START TASK MATERIAL
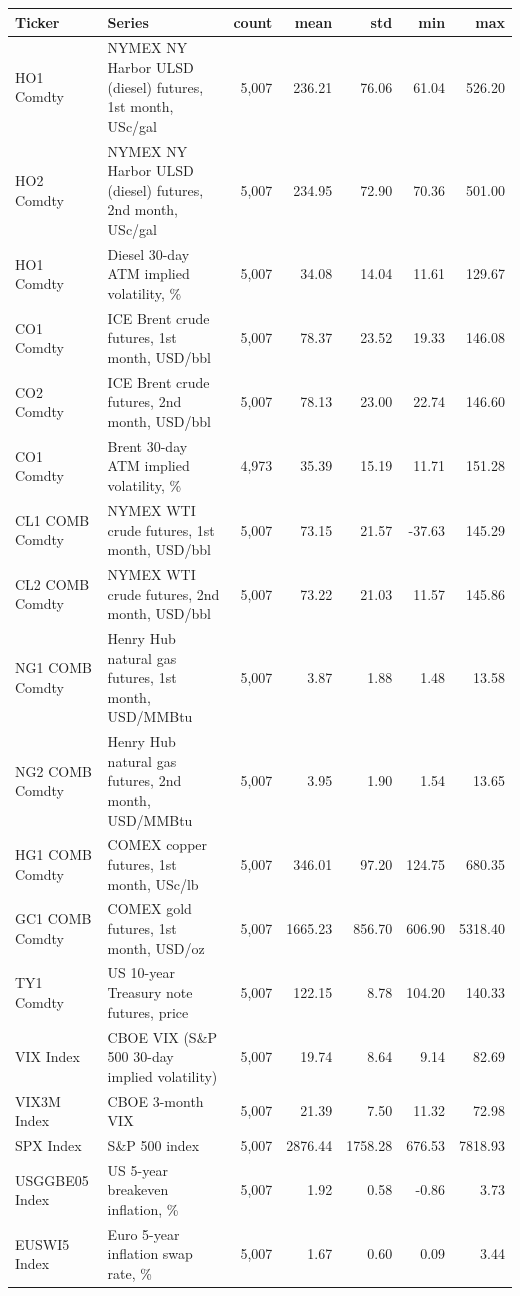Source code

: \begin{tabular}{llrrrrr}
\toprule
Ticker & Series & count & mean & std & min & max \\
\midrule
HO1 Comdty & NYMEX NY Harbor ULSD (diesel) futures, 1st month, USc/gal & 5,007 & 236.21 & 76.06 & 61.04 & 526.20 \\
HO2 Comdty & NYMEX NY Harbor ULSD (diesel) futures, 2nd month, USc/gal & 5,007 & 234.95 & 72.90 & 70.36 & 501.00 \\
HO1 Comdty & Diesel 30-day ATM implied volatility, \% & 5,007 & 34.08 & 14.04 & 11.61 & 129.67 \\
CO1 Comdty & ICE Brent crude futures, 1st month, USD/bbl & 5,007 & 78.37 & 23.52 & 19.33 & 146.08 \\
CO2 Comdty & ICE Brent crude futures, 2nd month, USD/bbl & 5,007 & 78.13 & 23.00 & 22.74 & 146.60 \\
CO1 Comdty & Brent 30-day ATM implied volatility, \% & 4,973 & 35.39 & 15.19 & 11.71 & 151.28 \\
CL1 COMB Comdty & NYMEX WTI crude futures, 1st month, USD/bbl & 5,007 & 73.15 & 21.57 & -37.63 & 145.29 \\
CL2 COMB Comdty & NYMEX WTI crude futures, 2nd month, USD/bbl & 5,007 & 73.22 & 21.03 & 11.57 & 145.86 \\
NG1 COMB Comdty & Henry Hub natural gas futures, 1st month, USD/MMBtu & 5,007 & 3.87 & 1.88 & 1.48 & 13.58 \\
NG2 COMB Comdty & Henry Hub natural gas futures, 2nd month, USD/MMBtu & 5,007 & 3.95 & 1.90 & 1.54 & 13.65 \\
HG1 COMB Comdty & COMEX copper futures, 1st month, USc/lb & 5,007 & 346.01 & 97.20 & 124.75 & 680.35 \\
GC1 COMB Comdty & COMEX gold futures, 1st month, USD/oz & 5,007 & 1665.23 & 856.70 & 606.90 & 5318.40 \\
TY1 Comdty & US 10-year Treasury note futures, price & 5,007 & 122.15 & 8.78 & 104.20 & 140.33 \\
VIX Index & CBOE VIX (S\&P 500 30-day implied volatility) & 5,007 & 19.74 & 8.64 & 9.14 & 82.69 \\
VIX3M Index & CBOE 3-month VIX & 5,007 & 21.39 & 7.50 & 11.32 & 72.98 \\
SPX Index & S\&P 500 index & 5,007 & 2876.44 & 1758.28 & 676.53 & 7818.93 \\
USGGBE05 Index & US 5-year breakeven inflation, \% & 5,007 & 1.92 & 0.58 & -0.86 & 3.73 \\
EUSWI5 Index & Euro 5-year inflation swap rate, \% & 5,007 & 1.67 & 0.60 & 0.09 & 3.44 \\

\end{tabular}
END TASK MATERIAL
> [WORK REQUIRED]:
Reproduce exactly the section above that begins at the line containing "HO1 Comdty & NYMEX" and ends at the line containing "HG1 COMB Comdty", leaving out all other lines.

> [RESULT OF THE TASK]:
HO1 Comdty & NYMEX NY Harbor ULSD (diesel) futures, 1st month, USc/gal & 5,007 & 236.21 & 76.06 & 61.04 & 526.20 \\
HO2 Comdty & NYMEX NY Harbor ULSD (diesel) futures, 2nd month, USc/gal & 5,007 & 234.95 & 72.90 & 70.36 & 501.00 \\
HO1 Comdty & Diesel 30-day ATM implied volatility, \% & 5,007 & 34.08 & 14.04 & 11.61 & 129.67 \\
CO1 Comdty & ICE Brent crude futures, 1st month, USD/bbl & 5,007 & 78.37 & 23.52 & 19.33 & 146.08 \\
CO2 Comdty & ICE Brent crude futures, 2nd month, USD/bbl & 5,007 & 78.13 & 23.00 & 22.74 & 146.60 \\
CO1 Comdty & Brent 30-day ATM implied volatility, \% & 4,973 & 35.39 & 15.19 & 11.71 & 151.28 \\
CL1 COMB Comdty & NYMEX WTI crude futures, 1st month, USD/bbl & 5,007 & 73.15 & 21.57 & -37.63 & 145.29 \\
CL2 COMB Comdty & NYMEX WTI crude futures, 2nd month, USD/bbl & 5,007 & 73.22 & 21.03 & 11.57 & 145.86 \\
NG1 COMB Comdty & Henry Hub natural gas futures, 1st month, USD/MMBtu & 5,007 & 3.87 & 1.88 & 1.48 & 13.58 \\
NG2 COMB Comdty & Henry Hub natural gas futures, 2nd month, USD/MMBtu & 5,007 & 3.95 & 1.90 & 1.54 & 13.65 \\
HG1 COMB Comdty & COMEX copper futures, 1st month, USc/lb & 5,007 & 346.01 & 97.20 & 124.75 & 680.35 \\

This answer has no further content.